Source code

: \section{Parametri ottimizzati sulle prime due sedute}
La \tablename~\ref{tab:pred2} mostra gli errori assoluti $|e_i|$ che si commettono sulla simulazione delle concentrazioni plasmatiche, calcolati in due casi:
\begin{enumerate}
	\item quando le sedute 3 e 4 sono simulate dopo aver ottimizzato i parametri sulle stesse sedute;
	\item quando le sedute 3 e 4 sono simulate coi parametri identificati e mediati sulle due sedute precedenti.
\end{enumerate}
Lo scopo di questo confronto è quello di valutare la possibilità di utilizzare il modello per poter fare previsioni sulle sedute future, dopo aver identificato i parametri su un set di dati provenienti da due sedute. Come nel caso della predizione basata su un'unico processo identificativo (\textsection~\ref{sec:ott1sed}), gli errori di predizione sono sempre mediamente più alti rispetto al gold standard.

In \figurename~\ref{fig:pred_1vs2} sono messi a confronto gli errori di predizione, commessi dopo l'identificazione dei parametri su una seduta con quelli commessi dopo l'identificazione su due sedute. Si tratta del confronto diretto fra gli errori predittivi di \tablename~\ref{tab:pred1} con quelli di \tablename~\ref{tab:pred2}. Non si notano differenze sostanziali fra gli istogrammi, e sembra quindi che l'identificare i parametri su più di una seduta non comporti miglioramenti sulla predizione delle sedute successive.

== == ==

* _Exercise aim_: Report every line of the data in which "item" appears.

* _Solved problem_:
	\item quando le sedute 3 e 4 sono simulate dopo aver ottimizzato i parametri sulle stesse sedute;
	\item quando le sedute 3 e 4 sono simulate coi parametri identificati e mediati sulle due sedute precedenti.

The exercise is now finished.